**WHAT YOU NEED TO DO:** Search the records below for the string "file", and report each line that contains it.

(Saved data entries)
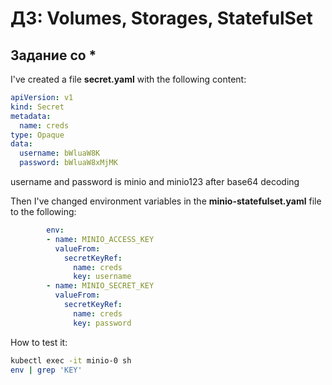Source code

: # ДЗ: Volumes, Storages, StatefulSet
## Задание со *

I've created a file **secret.yaml** with the following content:
```yaml
apiVersion: v1
kind: Secret
metadata:
  name: creds
type: Opaque
data:
  username: bWluaW8K
  password: bWluaW8xMjMK
```

username and password is minio and minio123 after base64 decoding

Then I've changed environment variables in the **minio-statefulset.yaml** file
to the following:
```yaml
        env:
        - name: MINIO_ACCESS_KEY
          valueFrom:
            secretKeyRef:
              name: creds
              key: username
        - name: MINIO_SECRET_KEY
          valueFrom:
            secretKeyRef:
              name: creds
              key: password
```
How to test it:
```bash
kubectl exec -it minio-0 sh
env | grep 'KEY'
```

**SOLUTION TO THIS TASK:**
I've created a file **secret.yaml** with the following content:
Then I've changed environment variables in the **minio-statefulset.yaml** file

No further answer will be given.